(Dataset records)
· · · · ·
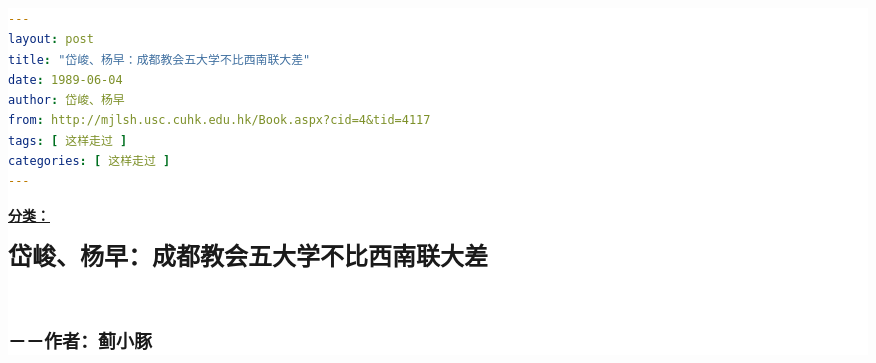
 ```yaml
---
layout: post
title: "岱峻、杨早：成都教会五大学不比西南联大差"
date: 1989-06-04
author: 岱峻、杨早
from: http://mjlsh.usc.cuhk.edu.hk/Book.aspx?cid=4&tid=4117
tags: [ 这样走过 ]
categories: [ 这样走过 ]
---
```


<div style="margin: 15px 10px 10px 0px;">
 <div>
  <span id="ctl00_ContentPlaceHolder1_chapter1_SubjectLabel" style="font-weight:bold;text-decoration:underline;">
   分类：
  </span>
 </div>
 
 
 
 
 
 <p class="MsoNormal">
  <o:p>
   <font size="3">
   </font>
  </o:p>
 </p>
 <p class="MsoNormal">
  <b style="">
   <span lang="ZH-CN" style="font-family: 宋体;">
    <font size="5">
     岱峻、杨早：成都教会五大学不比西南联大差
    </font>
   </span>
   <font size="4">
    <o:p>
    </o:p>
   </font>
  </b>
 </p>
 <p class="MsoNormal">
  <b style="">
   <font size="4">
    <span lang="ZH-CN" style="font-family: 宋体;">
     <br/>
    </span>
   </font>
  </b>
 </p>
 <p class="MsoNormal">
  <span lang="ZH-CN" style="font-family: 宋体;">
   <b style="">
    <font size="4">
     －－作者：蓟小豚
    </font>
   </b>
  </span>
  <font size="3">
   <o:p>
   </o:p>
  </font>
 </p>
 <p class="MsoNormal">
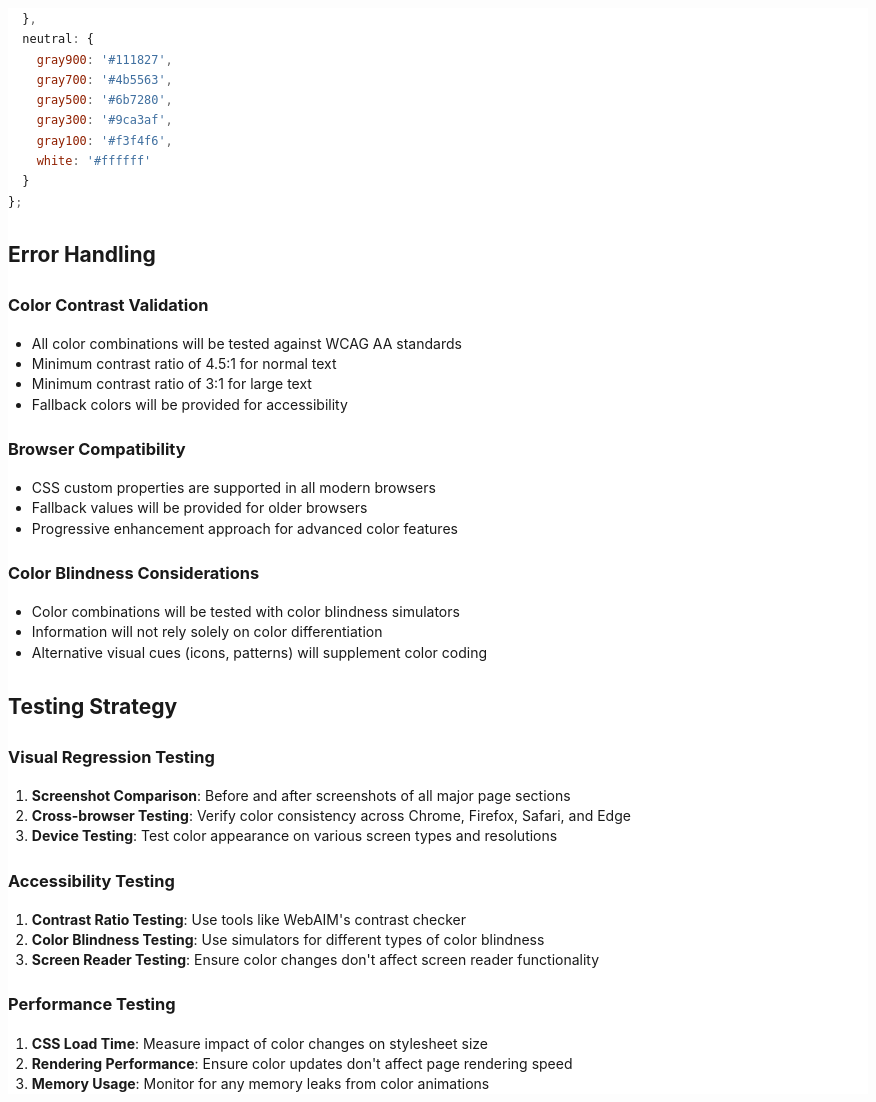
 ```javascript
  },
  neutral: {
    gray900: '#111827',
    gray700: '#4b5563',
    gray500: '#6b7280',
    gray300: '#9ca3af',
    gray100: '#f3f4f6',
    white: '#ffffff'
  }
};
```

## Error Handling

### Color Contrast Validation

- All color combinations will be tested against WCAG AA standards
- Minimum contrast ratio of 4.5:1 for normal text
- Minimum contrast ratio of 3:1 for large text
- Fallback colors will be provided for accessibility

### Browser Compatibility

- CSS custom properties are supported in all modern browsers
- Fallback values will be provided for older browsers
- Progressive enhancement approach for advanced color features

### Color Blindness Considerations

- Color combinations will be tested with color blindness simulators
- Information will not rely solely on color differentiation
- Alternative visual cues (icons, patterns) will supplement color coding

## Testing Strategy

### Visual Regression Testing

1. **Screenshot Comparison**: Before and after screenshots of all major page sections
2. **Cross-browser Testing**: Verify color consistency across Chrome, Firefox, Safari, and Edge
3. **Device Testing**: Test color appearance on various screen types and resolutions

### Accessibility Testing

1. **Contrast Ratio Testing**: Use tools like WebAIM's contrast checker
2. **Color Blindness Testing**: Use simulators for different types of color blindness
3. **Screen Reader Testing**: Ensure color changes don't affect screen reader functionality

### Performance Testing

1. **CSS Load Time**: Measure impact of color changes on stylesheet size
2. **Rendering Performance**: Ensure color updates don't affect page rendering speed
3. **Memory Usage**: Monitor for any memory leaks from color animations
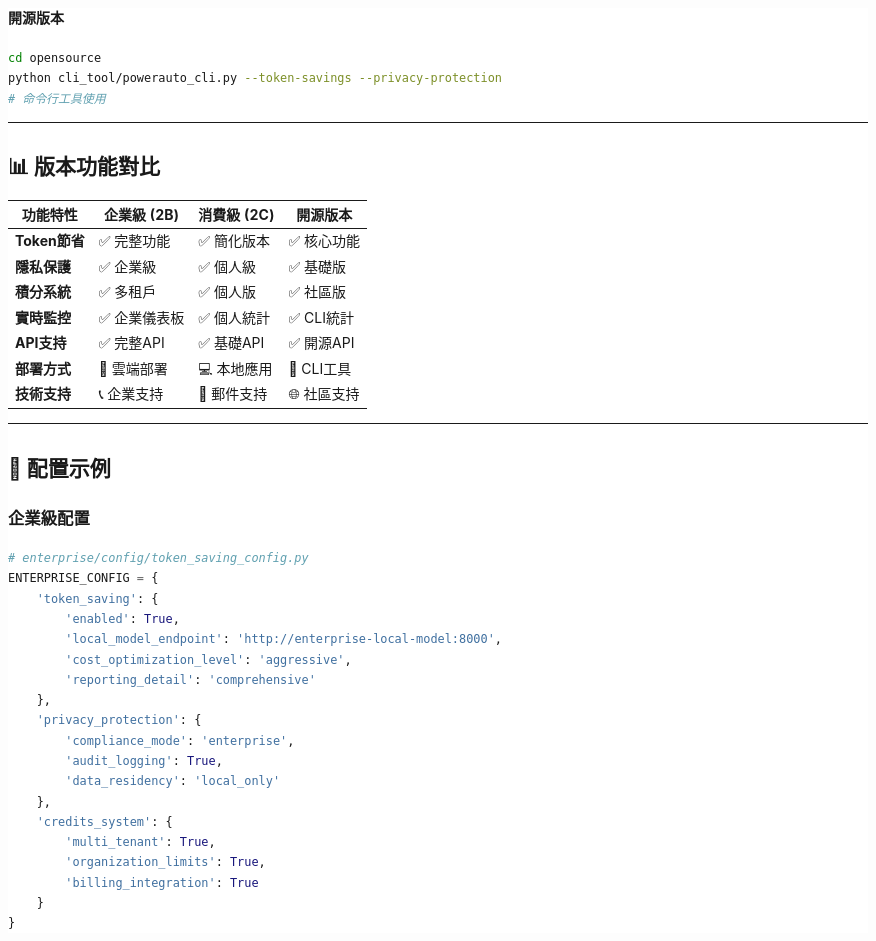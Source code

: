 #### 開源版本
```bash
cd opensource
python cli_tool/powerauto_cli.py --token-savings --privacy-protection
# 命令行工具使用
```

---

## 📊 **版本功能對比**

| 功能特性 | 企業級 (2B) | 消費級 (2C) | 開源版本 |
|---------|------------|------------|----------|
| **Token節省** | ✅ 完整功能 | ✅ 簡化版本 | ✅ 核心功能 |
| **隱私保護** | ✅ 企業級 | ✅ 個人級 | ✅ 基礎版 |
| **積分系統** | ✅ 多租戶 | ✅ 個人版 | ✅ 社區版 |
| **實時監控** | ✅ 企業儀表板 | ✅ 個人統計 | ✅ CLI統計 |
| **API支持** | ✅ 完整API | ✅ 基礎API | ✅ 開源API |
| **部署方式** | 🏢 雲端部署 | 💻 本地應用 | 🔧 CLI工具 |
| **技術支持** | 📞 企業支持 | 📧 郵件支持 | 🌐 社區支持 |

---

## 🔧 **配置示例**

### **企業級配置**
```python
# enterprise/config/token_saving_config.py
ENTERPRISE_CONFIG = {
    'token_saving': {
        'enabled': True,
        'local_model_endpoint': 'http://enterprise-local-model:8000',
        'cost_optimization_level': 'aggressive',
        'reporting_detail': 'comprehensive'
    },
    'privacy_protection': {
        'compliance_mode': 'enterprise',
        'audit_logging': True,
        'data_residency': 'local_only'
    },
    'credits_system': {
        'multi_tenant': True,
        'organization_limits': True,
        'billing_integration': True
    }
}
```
· · · · ·
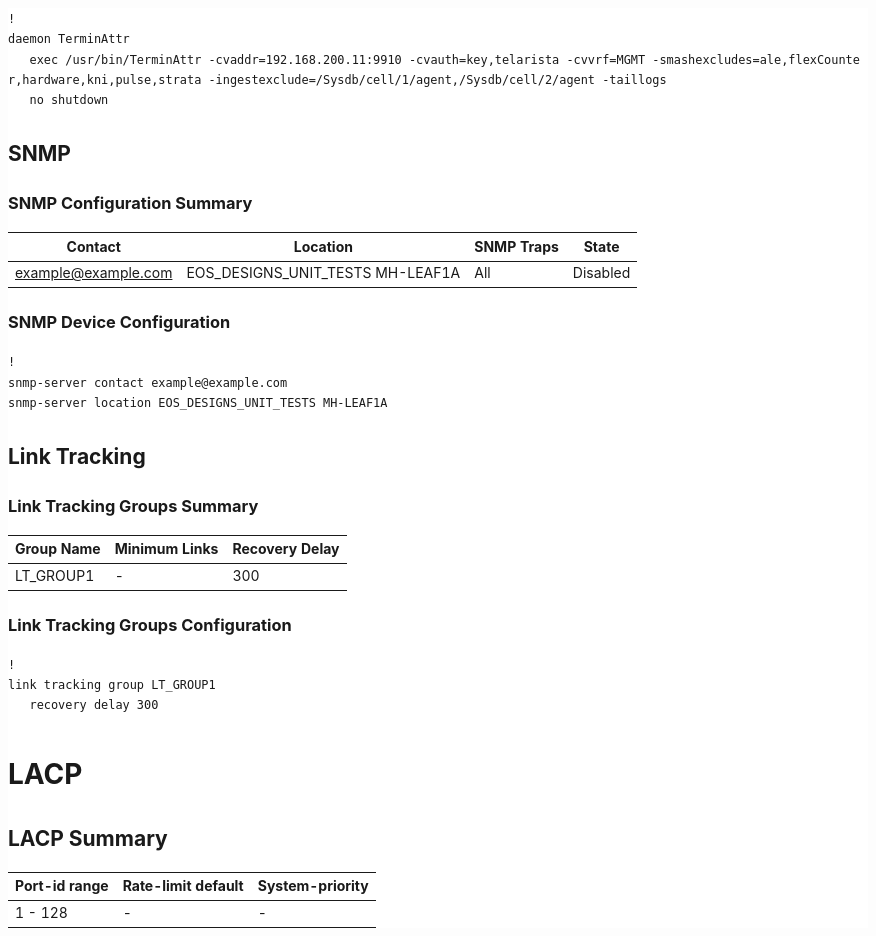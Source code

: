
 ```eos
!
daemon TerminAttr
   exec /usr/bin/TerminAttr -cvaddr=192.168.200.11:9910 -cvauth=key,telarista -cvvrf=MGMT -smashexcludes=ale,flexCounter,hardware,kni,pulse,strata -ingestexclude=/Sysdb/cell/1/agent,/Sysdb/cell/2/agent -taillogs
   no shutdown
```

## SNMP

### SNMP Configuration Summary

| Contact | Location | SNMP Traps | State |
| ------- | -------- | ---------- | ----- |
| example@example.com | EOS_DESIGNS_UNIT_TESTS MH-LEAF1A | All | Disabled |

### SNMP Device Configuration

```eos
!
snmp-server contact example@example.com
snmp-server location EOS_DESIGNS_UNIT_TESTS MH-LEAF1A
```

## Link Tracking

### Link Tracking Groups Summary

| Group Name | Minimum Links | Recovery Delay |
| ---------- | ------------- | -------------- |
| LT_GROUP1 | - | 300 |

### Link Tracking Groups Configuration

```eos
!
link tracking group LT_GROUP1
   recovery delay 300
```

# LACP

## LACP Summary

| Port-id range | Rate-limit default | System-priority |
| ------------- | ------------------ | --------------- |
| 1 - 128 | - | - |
· · · · ·
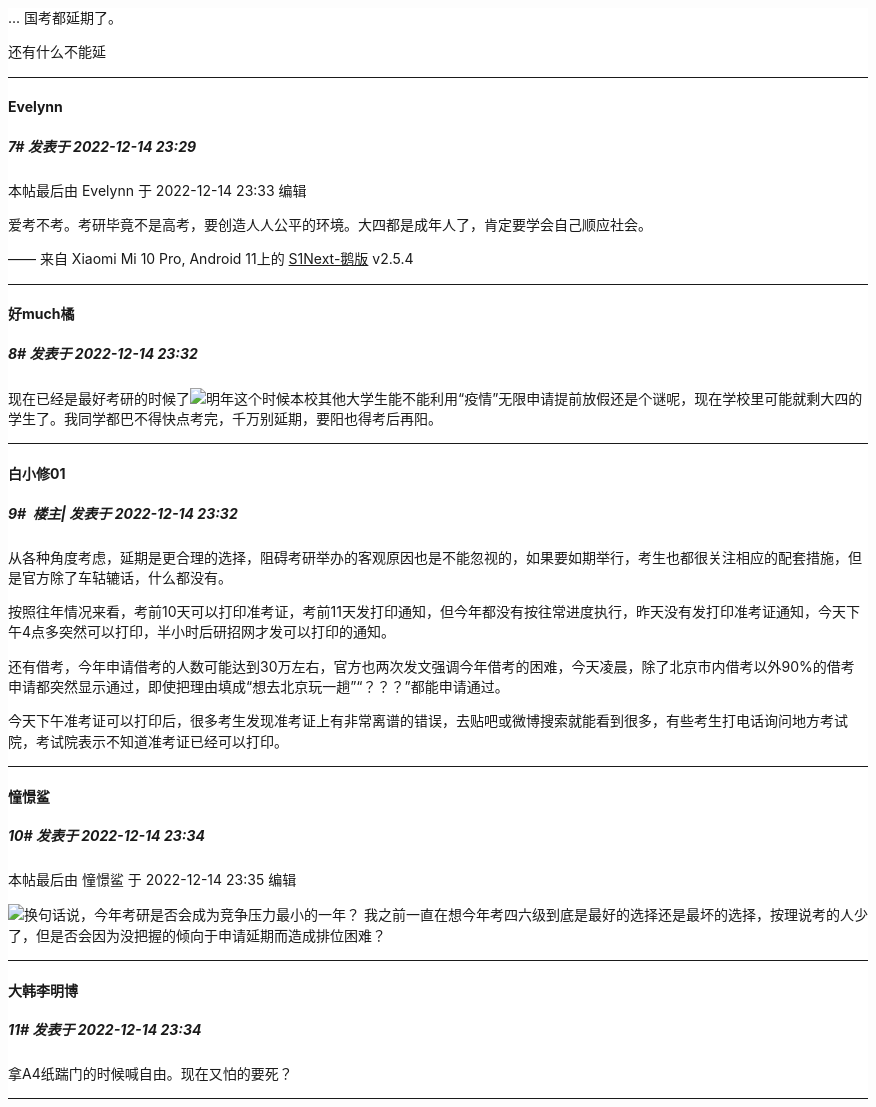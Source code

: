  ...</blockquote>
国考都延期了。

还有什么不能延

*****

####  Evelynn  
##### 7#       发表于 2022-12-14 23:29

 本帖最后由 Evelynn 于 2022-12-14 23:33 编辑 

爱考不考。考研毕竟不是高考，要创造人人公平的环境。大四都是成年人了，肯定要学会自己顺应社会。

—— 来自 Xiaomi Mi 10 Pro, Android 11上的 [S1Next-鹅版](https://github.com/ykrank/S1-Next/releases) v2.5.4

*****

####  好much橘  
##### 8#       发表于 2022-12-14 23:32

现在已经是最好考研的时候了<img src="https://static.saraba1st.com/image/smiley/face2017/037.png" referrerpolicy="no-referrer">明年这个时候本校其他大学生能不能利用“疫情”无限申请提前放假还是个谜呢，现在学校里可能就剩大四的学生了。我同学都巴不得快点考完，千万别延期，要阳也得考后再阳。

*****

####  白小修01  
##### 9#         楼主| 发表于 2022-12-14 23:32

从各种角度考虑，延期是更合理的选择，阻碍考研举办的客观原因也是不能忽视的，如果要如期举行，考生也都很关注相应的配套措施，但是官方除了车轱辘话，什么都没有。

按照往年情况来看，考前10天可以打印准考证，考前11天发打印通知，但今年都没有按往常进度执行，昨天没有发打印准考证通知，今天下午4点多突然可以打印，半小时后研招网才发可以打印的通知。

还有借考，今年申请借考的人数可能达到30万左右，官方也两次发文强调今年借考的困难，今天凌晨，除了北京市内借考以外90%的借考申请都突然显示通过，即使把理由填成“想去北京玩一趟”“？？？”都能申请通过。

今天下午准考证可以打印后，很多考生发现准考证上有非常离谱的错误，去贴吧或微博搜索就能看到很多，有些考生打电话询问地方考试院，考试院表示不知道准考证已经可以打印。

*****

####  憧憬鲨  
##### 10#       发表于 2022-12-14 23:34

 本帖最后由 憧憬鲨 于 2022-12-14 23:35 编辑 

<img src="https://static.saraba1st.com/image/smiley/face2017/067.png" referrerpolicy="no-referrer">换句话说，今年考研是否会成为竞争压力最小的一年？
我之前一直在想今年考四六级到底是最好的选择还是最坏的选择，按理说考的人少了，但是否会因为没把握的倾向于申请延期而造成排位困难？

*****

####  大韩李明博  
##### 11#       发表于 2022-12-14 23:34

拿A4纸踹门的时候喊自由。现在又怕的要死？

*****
· · · · ·
• Exercise details: Checking each line of the data, count the ones containing "static", and give only that count.

• Solution for this exercise: 2